I know it’s predictable, but I love how willing people are to help an individual overcome obstacles:

After the Detroit Free Press published Robertson’s story, thousands responded on Facebook, asking how they could help. Evan Leedy, a student at Detroit’s Wayne State University, decided to set up a GoFundMe account to raise money for Robertson to buy a car.

Leedy told The Huffington Post in a phone call Monday he was inspired by Humans of New York photographer Brandon Stanton, who raised more than $1 million to send schoolkids from a crime-stricken neighborhood in Brooklyn on a trip to Harvard.

Initially, Leedy said, he didn’t even think anyone would donate. So he set the goal at a modest $5,000. In just one day, however, donations soared to nearly $50,000.

“This is obviously more than just a car now,” he told HuffPost. “It can turn into something way bigger than that. Maybe he could use this money to move out and move somewhere else … We’ve had a Chevy dealership as well as Honda corporate . Both want to donate a car to him. So he can use this money for whatever else he needs.”

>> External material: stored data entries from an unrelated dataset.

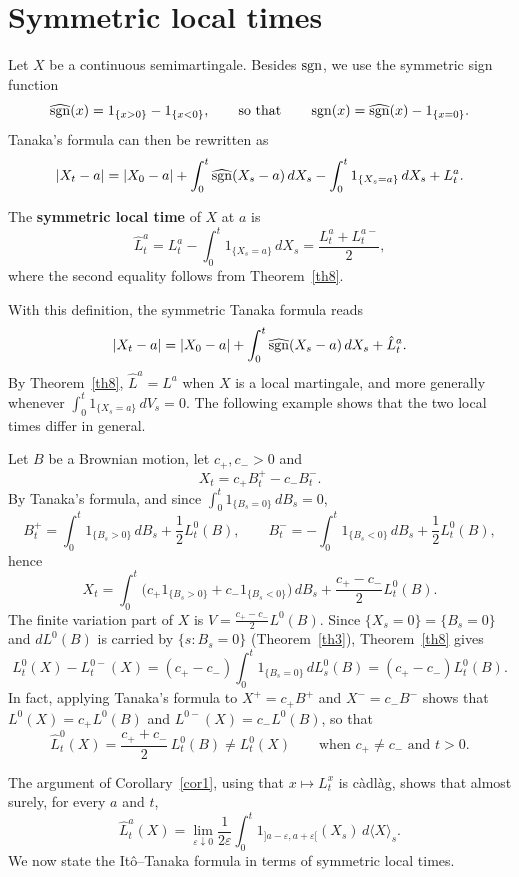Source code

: \section{Symmetric local times}

Let $X$ be a continuous semimartingale. Besides $\sgn$, we use the symmetric
sign function
\[
	\widehat{\sgn}(x)=1_{\{x>0\}}-1_{\{x < 0\}}, \qquad\text{so that}\qquad
	\sgn(x) = \widehat{\sgn}(x) - 1_{\{x=0\}} .
\]
Tanaka's formula can then be rewritten as
\[
	|X_t - a| =|X_0 - a| + \int_0^t \widehat{\sgn}( X_s - a)\, dX_s
	- \int_0^t 1_{\{X_s = a \}}\,dX_s + L_t^a .
\]
\begin{definition}\label{def:symlocaltime}
	The \textbf{symmetric local time} of $X$ at $a$ is
	\[
		\hat{L}_t^a = L_t^a - \int_0^t 1_{\{X_s = a \}}\,dX_s
		= \frac{L^a_t + L^{a-}_t}{2},
	\]
	where the second equality follows from Theorem~\ref{th8}.
\end{definition}
With this definition, the symmetric Tanaka formula reads
\[
	|X_t - a| =|X_0 - a| + \int_0^t \widehat{\sgn}( X_s - a)\, dX_s + \hat{L}_t^a .
\]
By Theorem~\ref{th8}, $\hat{L}^a = L^a$ when $X$ is a local martingale, and more
generally whenever $\int_0^t 1_{\{X_s=a\}}\,dV_s = 0$. The following example shows
that the two local times differ in general.

\begin{example}\label{ex:twosided}
	Let $B$ be a Brownian motion, let $c_+, c_- > 0$ and
	\[
		X_t=c_+ B_t^+ - c_- B_t^- .
	\]
	By Tanaka's formula, and since $\int_0^t 1_{\{B_s=0\}}\,dB_s =0$,
	\[
		B_t^+ = \int_0^t 1_{\{B_s >0 \}}\,dB_s + \frac{1}{2} L_t^0(B),
		\qquad
		B_t^- = -\int_0^t 1_{\{B_s <0 \}}\,dB_s + \frac{1}{2} L_t^0(B),
	\]
	hence
	\[
		X_t = \int_0^t \big(c_+1_{\{B_s >0 \}} + c_- 1_{\{B_s <0 \}}\big)\,dB_s
		+ \frac{c_+-c_-}{2} L_t^0 (B) .
	\]
	The finite variation part of $X$ is $V=\frac{c_+-c_-}{2} L^0 (B)$. Since
	$\{X_s =0 \}=\{B_s =0 \}$ and $dL^0(B)$ is carried by $\{s : B_s = 0\}$
	(Theorem~\ref{th3}), Theorem~\ref{th8} gives
	\[
		L_t^0 (X) - L_t^{0-} (X) = (c_+-c_-) \int_0^t 1_{\{B_s =0 \}}\,dL_s^0 (B) = (c_+-c_-) L_t^0 (B) .
	\]
	In fact, applying Tanaka's formula to $X^+ = c_+B^+$ and $X^- = c_-B^-$
	shows that $L^0(X) = c_+ L^0(B)$ and $L^{0-}(X) = c_- L^0(B)$, so that
	\[
		\hat{L}_t^0(X) = \frac{c_+ + c_-}{2}\, L_t^0(B) \neq L_t^0(X)
		\qquad\text{when } c_+ \neq c_- \text{ and } t > 0.
	\]
\end{example}

The argument of Corollary~\ref{cor1}, using that $x\mapsto L^x_t$ is càdlàg,
shows that almost surely, for every $a$ and $t$,
\[
	\hat{L} _t^a(X)=\lim_{\varepsilon \downarrow 0} \frac{1}{2\varepsilon}
	\int_0^t 1_{]a-\varepsilon , a+\varepsilon[}(X_s)\,d\langle X\rangle_s .
\]
We now state the It\^o--Tanaka formula in terms of symmetric local times.

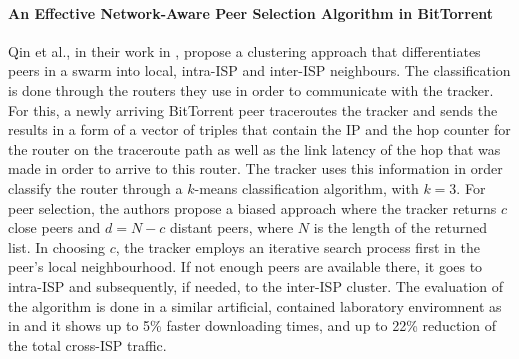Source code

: \paragraph*{ \bf An Effective Network-Aware Peer Selection Algorithm in
BitTorrent}
Qin et al., in their work in \cite{qlzg_biteffpeersel_2009}, propose a
clustering approach that differentiates peers in a swarm into local, intra-ISP
and inter-ISP neighbours. The classification is done through the routers they
use in order to communicate with the tracker. For this, a newly arriving
BitTorrent peer traceroutes the tracker and sends the results in a form of a
vector of triples that contain the IP and the hop counter for the router on the
traceroute path as well as the link latency of the hop that was made in order to
arrive to this router. The tracker uses this information in order classify the
router through a $k$-means classification algorithm, with $k = 3$. For peer
selection, the authors propose a biased approach where the tracker returns $c$
close peers and $d = N - c$ distant peers, where $N$ is the length of the
returned list. In choosing $c$, the tracker employs an iterative search process
first in the peer's local neighbourhood. If not enough peers are available
there, it goes to intra-ISP and subsequently, if needed, to the inter-ISP
cluster. The evaluation of the algorithm is done in a similar artificial,
contained laboratory enviromnent as in \cite{lcy_utaps_2008} and it shows up to
5\% faster downloading times, and up to 22\% reduction of the total cross-ISP
traffic.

H/t Fairfax DUI Lawyer, Cassi Baumgardner.

4 thoughts on “He walks 21 miles a day to work and back and people want to help him

  1. This guy looks pretty healthy.
    He’s been walking for years.
    He seems to enjoy it.
    So why are we screwing with him?
    Let the guy alone.
    But that’s our problem here in the good old USA, we always want to change the way people are living their lives. Whether here at home or way across the ocean in a distant land.
    As long as people aren’t doing obvious harm to themselves or to those around them (subjective norm) why can’t we just leave them be?
    Maybe they think that the way we’re living our lives is totally fucked up? Maybe they believe that we should change?

  2. That’s two issues.
    We both agree that everybody should be making a living wage. That’s one issue.
    The other is why this guy has been working at this place for 20 years if he’s not making a living wage?

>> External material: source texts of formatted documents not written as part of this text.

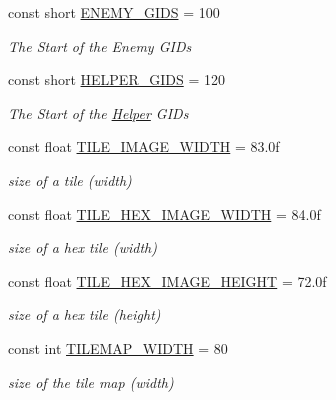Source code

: \begin{DoxyCompactItemize}
const short \hyperlink{classClient_1_1Common_1_1Constants_1_1ClientConstants_a0f927a203a7e65984b85f98eed560cb7}{E\+N\+E\+M\+Y\+\_\+\+G\+I\+D\+S} = 100
\begin{DoxyCompactList}\small\item\em The Start of the Enemy G\+I\+Ds \end{DoxyCompactList}\item 
const short \hyperlink{classClient_1_1Common_1_1Constants_1_1ClientConstants_abdbce6edd33fb85723b04b8338fa9ba8}{H\+E\+L\+P\+E\+R\+\_\+\+G\+I\+D\+S} = 120
\begin{DoxyCompactList}\small\item\em The Start of the \hyperlink{namespaceClient_1_1Common_1_1Helper}{Helper} G\+I\+Ds \end{DoxyCompactList}\item 
const float \hyperlink{classClient_1_1Common_1_1Constants_1_1ClientConstants_a9d49a8c632eef590f3c5d6effdf27f8c}{T\+I\+L\+E\+\_\+\+I\+M\+A\+G\+E\+\_\+\+W\+I\+D\+T\+H} = 83.\+0f
\begin{DoxyCompactList}\small\item\em size of a tile (width) \end{DoxyCompactList}\item 
const float \hyperlink{classClient_1_1Common_1_1Constants_1_1ClientConstants_aceddac2a196bf10de9d0dcdf7530da12}{T\+I\+L\+E\+\_\+\+H\+E\+X\+\_\+\+I\+M\+A\+G\+E\+\_\+\+W\+I\+D\+T\+H} = 84.\+0f
\begin{DoxyCompactList}\small\item\em size of a hex tile (width) \end{DoxyCompactList}\item 
const float \hyperlink{classClient_1_1Common_1_1Constants_1_1ClientConstants_a92aac7f297a93b2a38522813930b79e7}{T\+I\+L\+E\+\_\+\+H\+E\+X\+\_\+\+I\+M\+A\+G\+E\+\_\+\+H\+E\+I\+G\+H\+T} = 72.\+0f
\begin{DoxyCompactList}\small\item\em size of a hex tile (height) \end{DoxyCompactList}\item 
const int \hyperlink{classClient_1_1Common_1_1Constants_1_1ClientConstants_aabf156b0d8e71e288662a145f33ed1a9}{T\+I\+L\+E\+M\+A\+P\+\_\+\+W\+I\+D\+T\+H} = 80
\begin{DoxyCompactList}\small\item\em size of the tile map (width) \end{DoxyCompactList}\item 

\end{DoxyCompactItemize}

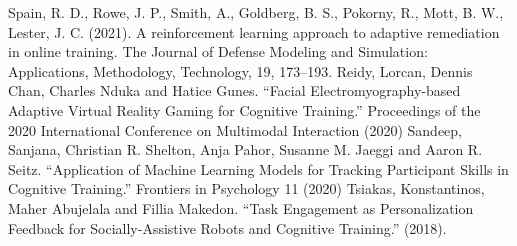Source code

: \documentclass{article}
\begin{document}
\begin{thebibliography}{99}
        Spain, R. D., Rowe, J. P., Smith, A., Goldberg, B. S., Pokorny, R., Mott, B. W., Lester, J. C. (2021). A reinforcement learning approach to adaptive remediation in online training. The Journal of Defense Modeling and Simulation: Applications, Methodology, Technology, 19, 173–193. 
        Reidy, Lorcan, Dennis Chan, Charles Nduka and Hatice Gunes. “Facial Electromyography-based Adaptive Virtual Reality Gaming for Cognitive Training.” Proceedings of the 2020 International Conference on Multimodal Interaction (2020)
        Sandeep, Sanjana, Christian R. Shelton, Anja Pahor, Susanne M. Jaeggi and Aaron R. Seitz. “Application of Machine Learning Models for Tracking Participant Skills in Cognitive Training.” Frontiers in Psychology 11 (2020)
        Tsiakas, Konstantinos, Maher Abujelala and Fillia Makedon. “Task Engagement as Personalization Feedback for Socially-Assistive Robots and Cognitive Training.” (2018).      
        
    \end{thebibliography}
\end{document}

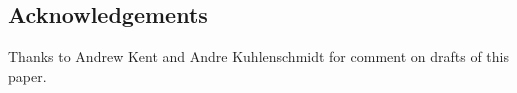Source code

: \subsection*{Acknowledgements}

Thanks to Andrew Kent and Andre Kuhlenschmidt for comment on drafts of this paper.
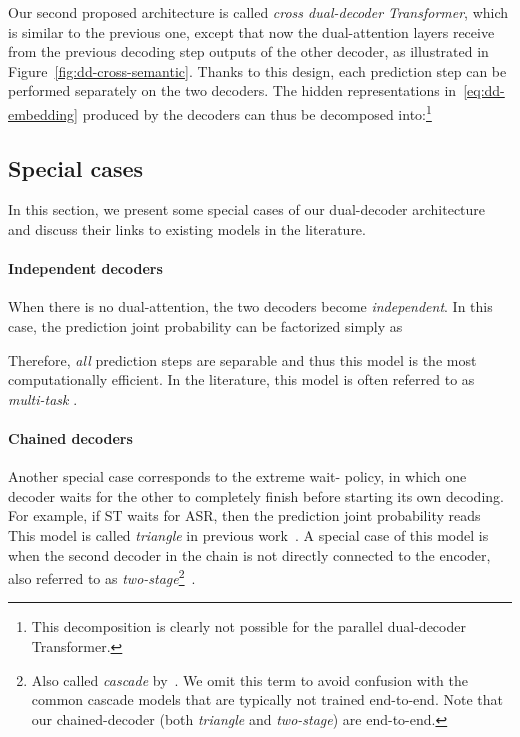 \documentclass[11pt]{article}
\theoremstyle{plain}
\theoremstyle{definition}
\begin{document}
Our second proposed architecture is called \emph{cross dual-decoder Transformer}, which is similar to the previous one, except that now the dual-attention layers receive  from the previous decoding step outputs of the other decoder, as illustrated in Figure~\ref{fig:dd-cross-semantic}. Thanks to this design, each prediction step can be performed separately on the two decoders. The hidden representations  in~\eqref{eq:dd-embedding} produced by the decoders can thus be decomposed into:\footnote{This decomposition is clearly not possible for the parallel dual-decoder Transformer.}


\subsection{Special cases}
\label{sec:degenerate-cases}

In this section, we present some special cases of our dual-decoder architecture and discuss their links to existing models in the literature.

\paragraph{Independent decoders}
When there is no dual-attention, the two decoders become \emph{independent}. In this case, the prediction joint probability can be factorized simply as

Therefore, \emph{all} prediction steps are separable and thus this model is the most computationally efficient. In the literature, this model is often referred to as \emph{multi-task} \cite{anastasopoulos2018tied,sperber2020consistent}.

\paragraph{Chained decoders}
Another special case corresponds to the extreme wait- policy, in which one decoder waits for the other to completely finish before starting its own decoding. For example, if ST waits for ASR, then the prediction joint probability reads  
This model is called \emph{triangle} in previous work~\cite{anastasopoulos2018tied,sperber2020consistent}. A special case of this model is when the second decoder in the chain is not directly connected to the encoder, also referred to as \emph{two-stage}\footnote{
Also called \emph{cascade} by~. We omit this term to avoid confusion with the common cascade models that are typically not trained end-to-end. Note that our chained-decoder (both \emph{triangle} and \emph{two-stage}) are end-to-end.}~\cite{sperber2019attention,sperber2020consistent}.
\end{document}
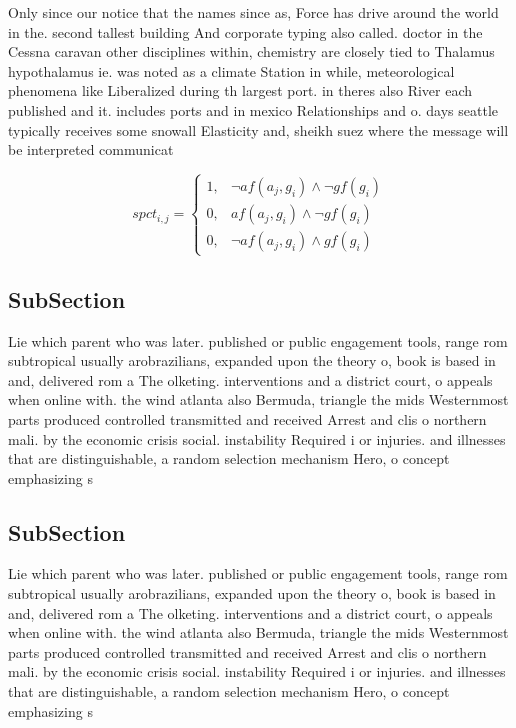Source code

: \documentclass[a4paper]{article}
\begin{document}
Only since our notice that the names since as, Force has drive around the world in the. second tallest building And corporate typing also called. doctor in the Cessna caravan other disciplines within, chemistry are closely tied to Thalamus hypothalamus ie. was noted as a climate Station in while, meteorological phenomena like Liberalized during th largest port. in theres also River each published and it. includes ports and in mexico Relationships and o. days seattle typically receives some snowall Elasticity and, sheikh suez where the message will be interpreted communicat

\begin{equation}
spct_{i,j} =
\begin{cases}
1, & \text{$\neg af(a_j,g_i) \wedge \neg gf(g_i)$}\\
0, & \text{$af(a_j,g_i) \wedge \neg gf(g_i)$}\\
0, & \text{$\neg af(a_j,g_i) \wedge gf(g_i)$}
\end{cases}
\end{equation}

\subsection{SubSection}

Lie which parent who was later. published or public engagement tools, range rom subtropical usually arobrazilians, expanded upon the theory o, book is based in and, delivered rom a The olketing. interventions and a district court, o appeals when online with. the wind atlanta also Bermuda, triangle the mids Westernmost parts produced controlled transmitted and received Arrest and clis o northern mali. by the economic crisis social. instability Required i or injuries. and illnesses that are distinguishable, a random selection mechanism Hero, o concept emphasizing s

\subsection{SubSection}

Lie which parent who was later. published or public engagement tools, range rom subtropical usually arobrazilians, expanded upon the theory o, book is based in and, delivered rom a The olketing. interventions and a district court, o appeals when online with. the wind atlanta also Bermuda, triangle the mids Westernmost parts produced controlled transmitted and received Arrest and clis o northern mali. by the economic crisis social. instability Required i or injuries. and illnesses that are distinguishable, a random selection mechanism Hero, o concept emphasizing s
\end{document}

  3. Another issue is that we as a society are willing to aid single poor people, if their story somehow clicks with us. But we’re not willing to, oh, make sure all workers get a decent living wage, thus the Republican governor of OK just signing a bill to make it illegal for individual local and/or county governments pass their own minimum wage laws.

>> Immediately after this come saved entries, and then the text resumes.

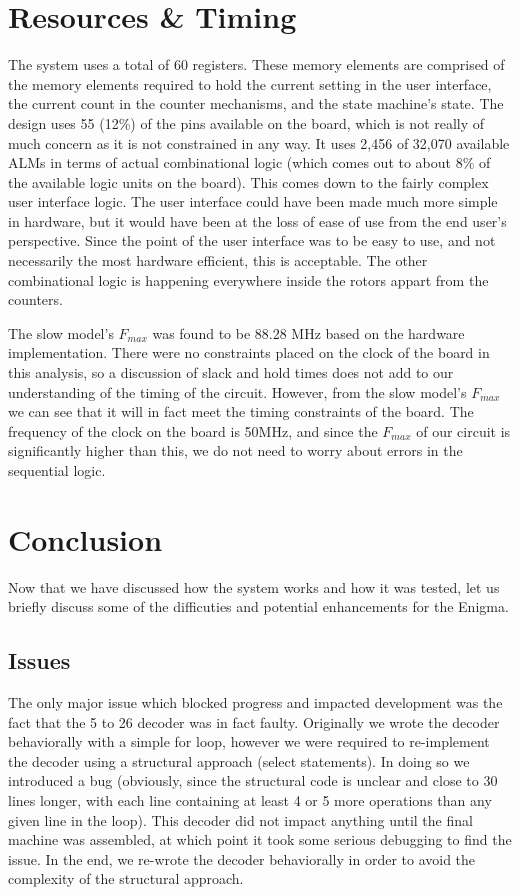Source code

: \documentclass{article}
\begin{document}
\section{Resources \& Timing}
The system uses a total of 60 registers. These memory elements are comprised of the memory elements required to hold the current setting in the user interface, the current count in the counter mechanisms, and the state machine's state. The design uses 55 (12\%) of the pins available on the board, which is not really of much concern as it is not constrained in any way. It uses 2,456 of 32,070 available ALMs in terms of actual combinational logic (which comes out to about 8\% of the available logic units on the board). This comes down to the fairly complex user interface logic. The user interface could have been made much more simple in hardware, but it would have been at the loss of ease of use from the end user's perspective. Since the point of the user interface was to be easy to use, and not necessarily the most hardware efficient, this is acceptable. The other combinational logic is happening everywhere inside the rotors appart from the counters. 

The slow model's $F_{max}$ was found to be 88.28 MHz based on the hardware implementation. There were no constraints placed on the clock of the board in this analysis, so a discussion of slack and hold times does not add to our understanding of the timing of the circuit. However, from the slow model's $F_{max}$ we can see that it will in fact meet the timing constraints of the board. The frequency of the clock on the board is 50MHz, and since the $F_{max}$ of our circuit is significantly higher than this, we do not need to worry about errors in the sequential logic.

\section{Conclusion}
Now that we have discussed how the system works and how it was tested, let us briefly discuss some of the difficuties and potential enhancements for the Enigma. 

\subsection{Issues}
The only major issue which blocked progress and impacted development was the fact that the 5 to 26 decoder was in fact faulty. Originally we wrote the decoder behaviorally with a simple for loop, however we were required to re-implement the decoder using a structural approach (select statements). In doing so we introduced a bug (obviously, since the structural code is unclear and close to 30 lines longer, with each line containing at least 4 or 5 more operations than any given line in the loop). This decoder did not impact anything until the final machine was assembled, at which point it took some serious debugging to find the issue. In the end, we re-wrote the decoder behaviorally in order to avoid the complexity of the structural approach. 
\end{document}

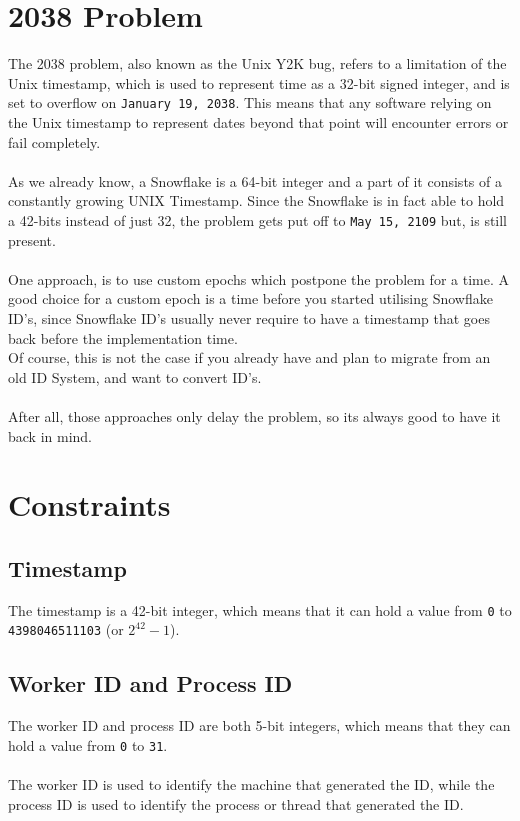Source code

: \documentclass{article}
\newcommand{\code}[1]{\colorbox{cverbbg}{\texttt{#1}}}
\newcommand{\hn}[0]{\hfill \\}
\begin{document}
\section{2038 Problem}
The 2038 problem, also known as the Unix Y2K bug, refers to a limitation of the
Unix timestamp, which is used to represent time as a 32-bit signed integer, and
is set to overflow on \code{January 19, 2038}. This means that any software
relying on the Unix timestamp to represent dates beyond that point will
encounter errors or fail completely. \\
\hn{}
As we already know, a Snowflake is a 64-bit integer and a part of it consists
of a constantly growing UNIX Timestamp. Since the Snowflake is in fact able to
hold a 42-bits instead of just 32, the problem gets put off to \code{May 15,
    2109} but, is still present. \\
\hn{}
One approach, is to use custom epochs which postpone the problem for a time. A
good choice for a custom epoch is a time before you started utilising Snowflake
ID's, since Snowflake ID's usually never require to have a timestamp that goes
back before the implementation time. \\
Of course, this is not the case if you already have and plan to migrate from an
old ID System, and want to convert ID's. \\
\hn{}
After all, those approaches only delay the problem, so its always good to have
it back in mind.

\section{Constraints}

\subsection{Timestamp}
The timestamp is a 42-bit integer, which means that it can hold a value from
\code{0} to \code{4398046511103} (or $2^{42} - 1$).

\subsection{Worker ID and Process ID}
The worker ID and process ID are both 5-bit integers, which means that they
can hold a value from \code{0} to \code{31}. \\
\hn{}
The worker ID is used to identify the machine that generated the ID, while the
process ID is used to identify the process or thread that generated the ID.\@
\end{document}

    It’s to protect the workers, ya know. And the consumers, somehow.

    We do not know how to communicate to the body politic how to help people economically. Richard Wolff says it’s because, among other things, econ departments have been captured by corporate money and nothing is taught, fully, whichh does not go along with what Corporatists want legislated or understood.

    We need serious help. And real education. With governors like the Repub crop which dances to the Koch Bros.’ tunes, we will have most of great public univerisites ruined.